One of these days we will characterize HPET.
Based on rtc performing well, I would think that HPET would do well too.
If not, then the reasons could be investigated.

>  
>
>>The 32bit Linux guests we run don't calculate missed ticks and so
>>don't need cancellation. All the 64bit Linux guests that we run
>>calculate missed ticks and need cancellation.
>>I just checked 2.26.16 and it does calculate missed ticks in
>>arch/x86_64/lermel/time.c, main_timer_handler(), when using pit for
>>timekeeping. 
>>    
>>
>
>But this is reported as lost ticks which will prink something.
>In theory with guest TSC synchronized with guest periodic
>timer. This issue can be removed, but somehow (maybe bug
>or virtualization overhead) we may still see them :-(
>
>  
>
>>The missed ticks cancellation code is activated in this patch when the
>>guest has configured the pit for timekeeping and the guest has four
>>level page tables (ie 64 bit).
>>
>>The windows guests we run use rtc for timekeeping and don't need
>>or get cancellation.
>>
>>So the simplifying assumption here is that a 64bit guest using pit is
>>calculating missed ticks.
>>
>>I would be in favor of a method where xen is told directly
>>whether to do
>>missed ticks cancellation. Perhaps its part of the guest
>>configuration information. 
>>
>>    
>>
>>>Besides PV timer approach which is not always ready, basically
>>>we have 3 HVM time virtualization approaches:
>>>
>>>1: Current one:
>>>	Freeze guest time when the guest is descheduled and
>>>thus sync all guest time resource together. This one
>>>precisely solve the guest time cross-reference issues, guest TSC
>>>precisely represent guest time and thus can be cross-referenced
>>>in guest to pick up lossed ticks if have. but the logic
>>>is relatively complicated and is easy to see bugs :-(
>>>
>>>
>>>2: Pin guest time to host time.
>>>	This is simplest approach, guest TSC is always pinned to
>>>host TSC with a fixed offset no matter the vCPU is descheduled or
>>>not. In this case, other guest periodic IRQ driven time resource
>>>are not synced to guest TSC.
>>>	Base on this, we have 2 deviations:
>>>	A: Accumulate pending_intr_nr like current #1 approach.
>>>	B: Give up accumulated pending_intr_nr. We only inject
>>>one IRQ for a periodic IRQ driven guest time such as PIT.
>>>
>>>	What you mentioned here is a special case of 2B.
>>>
>>>	Since we don't know how guest behaviors, what we are
>>>proposing recently is to implement all of above, and let administrate
>>>tools to choose the one to use base on knowledge of guest OS
>>>type.
>>>
>>>thanks, eddie
>>>
>>>
>>>      
>>>
>>I agree with you on having various policies for timekeeping based on
>>the guest being run. 
>>
>>This patch addresses specifically the problem
>>of pit users who calculate missed ticks. Note that in the solution,
>>de-scheduled missed ticks are not canceled, they are still needed
>>as the tsc is continuous in the current methods. We are only
>>    
>>
>
>If we rely on guest to pick up the lost ticks, why not just do it
>thoroughly?
>i..e even deschedule missed ticks can rely on guest to pick up.
>  
>
I have considered this. I was worried that if the descheduled period
was too large that the guest would do something funny, like declare lost
to be 1 ;-)
However, the descheduled periods are probably no longer than the
interrupts disabled periods, given some of the problems we have with
guests in spinlock_irq code. Also, since we have the Linux guest code,
and have been relying on being able to read it to make timekeeping policy,
we can see that they don't set lost to 1.

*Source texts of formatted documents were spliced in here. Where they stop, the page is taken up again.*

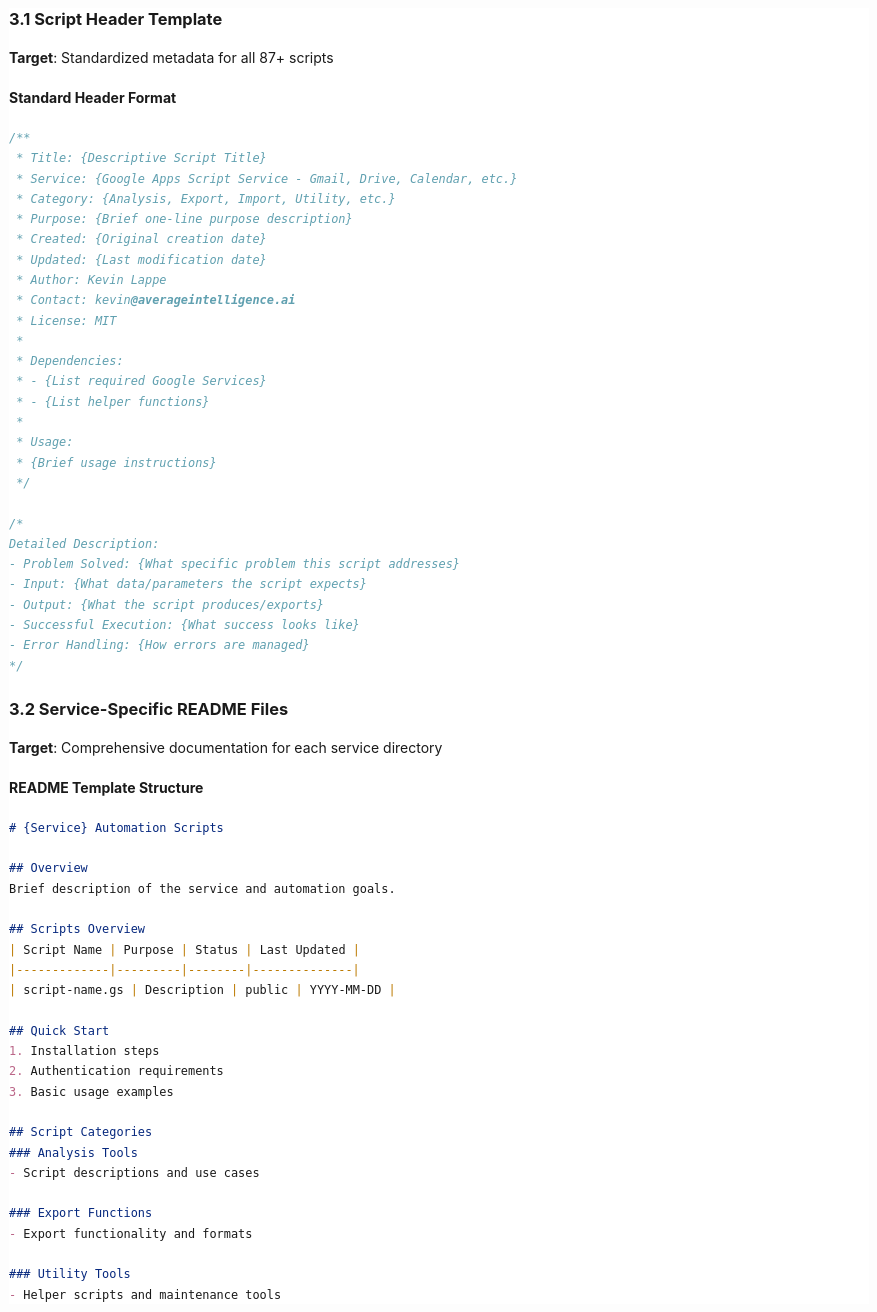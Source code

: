 ### 3.1 Script Header Template
**Target**: Standardized metadata for all 87+ scripts

#### Standard Header Format
```javascript
/**
 * Title: {Descriptive Script Title}
 * Service: {Google Apps Script Service - Gmail, Drive, Calendar, etc.}
 * Category: {Analysis, Export, Import, Utility, etc.}
 * Purpose: {Brief one-line purpose description}
 * Created: {Original creation date}
 * Updated: {Last modification date}
 * Author: Kevin Lappe
 * Contact: kevin@averageintelligence.ai
 * License: MIT
 * 
 * Dependencies:
 * - {List required Google Services}
 * - {List helper functions}
 * 
 * Usage:
 * {Brief usage instructions}
 */

/*
Detailed Description:
- Problem Solved: {What specific problem this script addresses}
- Input: {What data/parameters the script expects}
- Output: {What the script produces/exports}
- Successful Execution: {What success looks like}
- Error Handling: {How errors are managed}
*/
```

### 3.2 Service-Specific README Files
**Target**: Comprehensive documentation for each service directory

#### README Template Structure
```markdown
# {Service} Automation Scripts

## Overview
Brief description of the service and automation goals.

## Scripts Overview
| Script Name | Purpose | Status | Last Updated |
|-------------|---------|--------|--------------|
| script-name.gs | Description | public | YYYY-MM-DD |

## Quick Start
1. Installation steps
2. Authentication requirements
3. Basic usage examples

## Script Categories
### Analysis Tools
- Script descriptions and use cases

### Export Functions  
- Export functionality and formats

### Utility Tools
- Helper scripts and maintenance tools
```
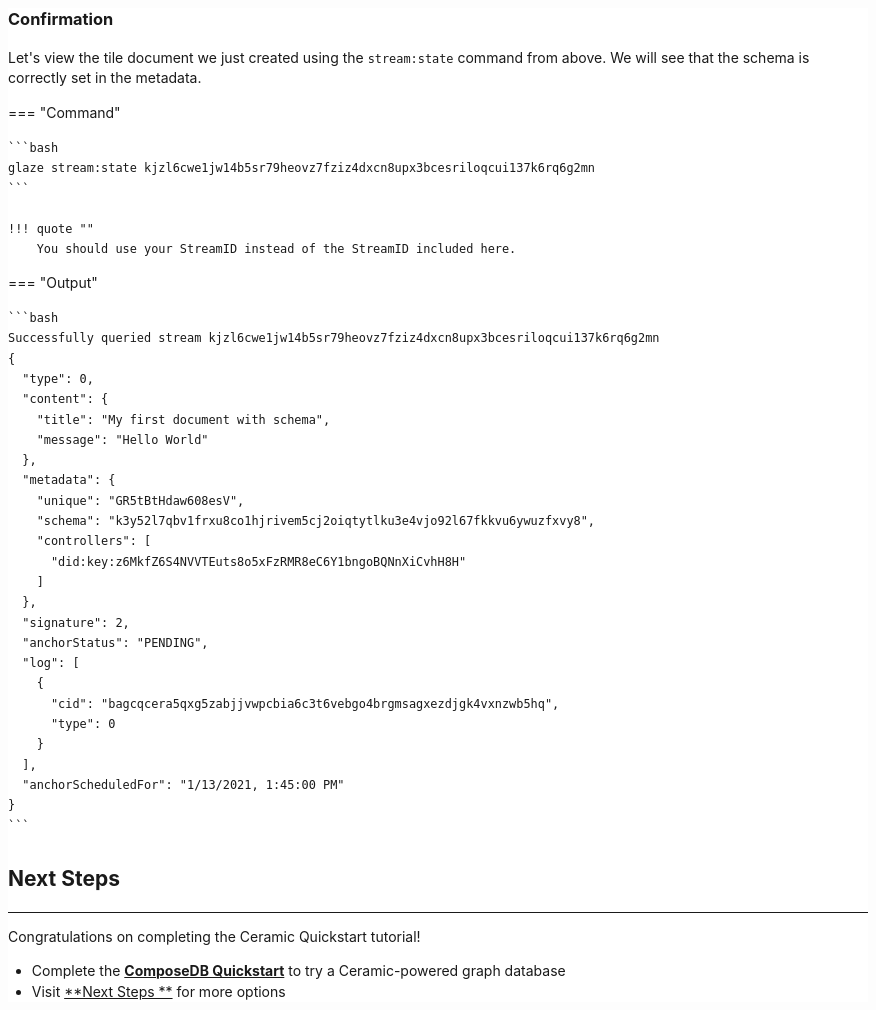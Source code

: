 
### **Confirmation**

Let's view the tile document we just created using the `stream:state` command from above. We will see that the schema is correctly set in the metadata.

=== "Command"

    ```bash
    glaze stream:state kjzl6cwe1jw14b5sr79heovz7fziz4dxcn8upx3bcesriloqcui137k6rq6g2mn
    ```

    !!! quote ""
        You should use your StreamID instead of the StreamID included here.

=== "Output"

    ```bash
    Successfully queried stream kjzl6cwe1jw14b5sr79heovz7fziz4dxcn8upx3bcesriloqcui137k6rq6g2mn
    {
      "type": 0,
      "content": {
        "title": "My first document with schema",
        "message": "Hello World"
      },
      "metadata": {
        "unique": "GR5tBtHdaw608esV",
        "schema": "k3y52l7qbv1frxu8co1hjrivem5cj2oiqtytlku3e4vjo92l67fkkvu6ywuzfxvy8",
        "controllers": [
          "did:key:z6MkfZ6S4NVVTEuts8o5xFzRMR8eC6Y1bngoBQNnXiCvhH8H"
        ]
      },
      "signature": 2,
      "anchorStatus": "PENDING",
      "log": [
        {
          "cid": "bagcqcera5qxg5zabjjvwpcbia6c3t6vebgo4brgmsagxezdjgk4vxnzwb5hq",
          "type": 0
        }
      ],
      "anchorScheduledFor": "1/13/2021, 1:45:00 PM"
    }
    ```

## **Next Steps**
---
Congratulations on completing the Ceramic Quickstart tutorial! 

- Complete the [**ComposeDB Quickstart**](https://composedb.js.org/docs/0.4.x/getting-started) to try a Ceramic-powered graph database
- Visit [**Next Steps **](../../docs/introduction/next-steps.md) for more options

Actually, the more I think about this, the more I like the idea.
It would mean that we wouldn't have to deliver all those pent up
interrupts to the guest. It solves some other problems as well.
We could probably use this policy for most guests and timekeeping
sources. Linux 32bit with pit might be the exception.

>That is what 2.B proposed.
>In some cases, we saw issues in Windows (XP32) with 2B, guest wall clock
>becomes slow. Maybe XP64 behaviors different like you saw, but we need
>windows expert to double check.
>
>Some rough idea in my mind is:
>	Policy #1 works best for 32 bits Liunux (and old 64 bits Linux).
>	Policy #2B works for latest 64 bits Linux.
>	Policy #2A works for Windows (32 & 64 bits).
>  
>
I agree with this breakdown.
The next step is to do some experiments, I think.

>  
>
>>canceling those
>>pending_intr_nr that accumulate while the guest is running.
>>These are due
>>to inaccuracies in the xen time expirations due to interrupt loads or
>>long dom0 interrupt disable periods. They are also due to extended
>>periods where the guest has interrupts disabled. In these cases, as
>>the tsc has been running, the guest will calculated missed ticks at
>>the time of first 
>>clock interrupt
>>injection and then xen will deliver pending_intr_nr additional
>>interrupts resulting in jiffies moving by 2*pending_intr_nr instead
>>of the desired pending_intr_nr. 
>>
>>regards,
>>Dave
>>    
>>
>
>thx, eddie
>  
>

^ permalink raw reply	[flat|nested] 14+ messages in thread

* Re: [PATCH] Fix hvm guest time to be more accurate
  2007-10-26 13:56       ` Dave Winchell
@ 2007-10-26 18:18         ` Dave Winchell
  2007-10-29  9:58           ` Dong, Eddie
  2007-10-29  9:57         ` Dong, Eddie
  1 sibling, 1 reply; 14+ messages in thread
From: Dave Winchell @ 2007-10-26 18:18 UTC (permalink / raw)
  To: Dong, Eddie; +Cc: Dave Winchell, xen-devel, Ben Guthro

Eddie,

I implemented #2B and ran a three hour test
with sles9-64 and rh4u4-64 guests. Each guest had 8 vcpus
and the box was Intel with 2 physical processors.
The guests were running large loads.
Clock was pit. This is my usual test setup, except that I just
as often used AMD nodes with more processors.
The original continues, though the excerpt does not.